Stephen then went on to Cambridge to do research in Cosmology, there was no-one working in that area in Oxford at the time. His supervisor was Denis Sciama, although he had hoped to get Fred Hoyle who was working in Cambridge. After gaining his Ph. D. he became first a Research Fellow, and later on a Professorial Fellow at Gonville and Caius College. After leaving the Institute of Astronomy in 1973 Stephen came to the Department of Applied Mathematics and Theoretical Physics, and from 1979 to 2009 he held the post of Lucasian Professor of Mathematics for 30 years.
The chair was founded in 1663 with money left in the will of the Honorable Henry Lucas, who had been the Member of Parliament for the University. It was first held by Isaac Barrow, and then in 1669 by Isaac Newton. Stephen Hawking has worked on the basic laws which govern the universe. He showed that Einstein’s General Theory of Relativity implied space and time would have a beginning in the Big Bang and an end in black holes. These results indicated it was necessary to unify General Relativity with Quantum Theory.
One consequence of such a unification that he discovered was that black holes should not be completely black, but should emit radiation and eventually evaporate and disappear. Another conjecture is that the universe has no edge or boundary in imaginary time. This would imply that the way the universe began was completely determined by the laws of science. Stephen has many technical publications, such as The Large Scale Structure of Spacetime, 1973. This is a book written by Stephen Hawking and George Ellis.
They attempt to describe the foundation of space itself and its nature of infinite expansion, mathematically as well as theoretically. The book is too hard to read, he derides it as “highly technical and quite unreadable” and advises readers to not seek it out. Information Loss in Black Holes is an article about the question of whether information is lost in black holes. He also has three popular books published. The first one is his best seller A Brief History of Time, which stayed on the British Sunday Times bestsellers list for a record-breaking 237 weeks.
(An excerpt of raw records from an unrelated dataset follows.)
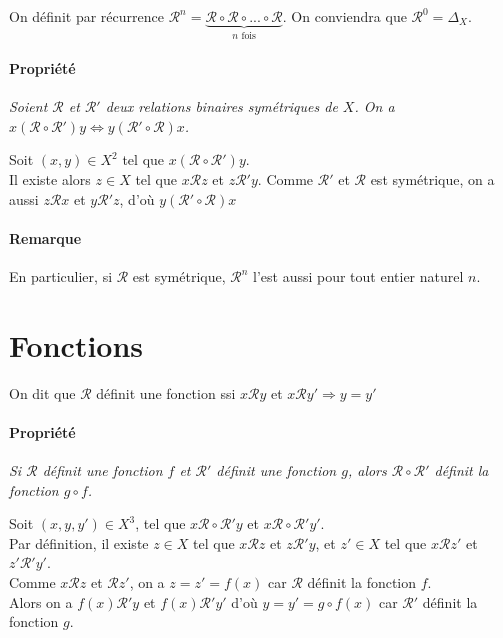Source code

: \documentclass{scrartcl}
\begin{document}
		On définit par récurrence $\mathcal{R}^n = \underbrace{\mathcal{R}\circ\mathcal{R}\circ...\circ\mathcal{R}}_{n \text{ fois}}$.
		On conviendra que $\mathcal{R}^0 = \Delta_X$. 

		\paragraph{Propriété} \textsl{Soient $\mathcal{R}$ et $\mathcal{R'}$ deux relations binaires symétriques de $X$. 
		On a $x\left(\mathcal{R}\circ\mathcal{R'}\right)y \Leftrightarrow y\left(\mathcal{R'}\circ\mathcal{R}\right)x$.}
		\begin{demo}
			\item Soit $(x,y)\in X^2$ tel que $x\left(\mathcal{R}\circ\mathcal{R}'\right)y$.\\
			Il existe alors $z \in X$ tel que $x\mathcal{R}z$ et $z\mathcal{R'}y$. 
			Comme $\mathcal{R'}$ et $\mathcal{R}$ est symétrique, on a aussi $z\mathcal{R}x$ et $y\mathcal{R'}z$,
			d'où $y\left(\mathcal{R'}\circ\mathcal{R}\right)x$
		\end{demo}

		\paragraph{Remarque} En particulier, si $\mathcal{R}$ est symétrique, $\mathcal{R}^n$ l'est aussi pour tout entier naturel $n$.

	\section{Fonctions}
		On dit que $\mathcal{R}$ définit une fonction ssi $x\mathcal{R}y$ et $x\mathcal{R}y' \Rightarrow y = y'$

		\paragraph{Propriété} \textsl{Si $\mathcal{R}$ définit une fonction $f$ et $\mathcal{R}'$ définit une fonction $g$, 
			alors $\mathcal{R}\circ\mathcal{R}'$ définit la fonction $g\circ f$.}
		\begin{demo}
			\item Soit $(x,y,y') \in X^3$, 
			tel que $x\mathcal{R}\circ\mathcal{R'}y$ et $x\mathcal{R}\circ\mathcal{R'}y'$. \\
			Par définition, il existe $z \in X$ tel que $x\mathcal{R}z$ et $z\mathcal{R}'y$, 
			et $z' \in X$ tel que $x\mathcal{R}z'$ et $z'\mathcal{R}'y'$.\\
			Comme $x\mathcal{R}z$ et $\mathcal{R}z'$, on a $z=z'=f(x)$ car $\mathcal{R}$ définit la fonction $f$. \\
			Alors on a $f(x)\mathcal{R}'y$ et $f(x)\mathcal{R}'y'$ d'où $y=y'=g\circ f(x)$ car $\mathcal{R}'$ définit la fonction $g$.
		\end{demo}
\end{document}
The book attempts to explain a range of subjects in cosmology, including the Big Bang, black holes and light cones, to the nonspecialist reader. Its main goal is to give an overview of the subject, but unusual for a popular science book, it also attempts to explain some complex mathematics. The second one is Black Holes and Baby Universes and Other Essays, It is a collection of both introductory and technical lectures on the thermodynamics of black holes, but it also includes descriptions on Special Relativity, General Relativity and Quantum Mechanics.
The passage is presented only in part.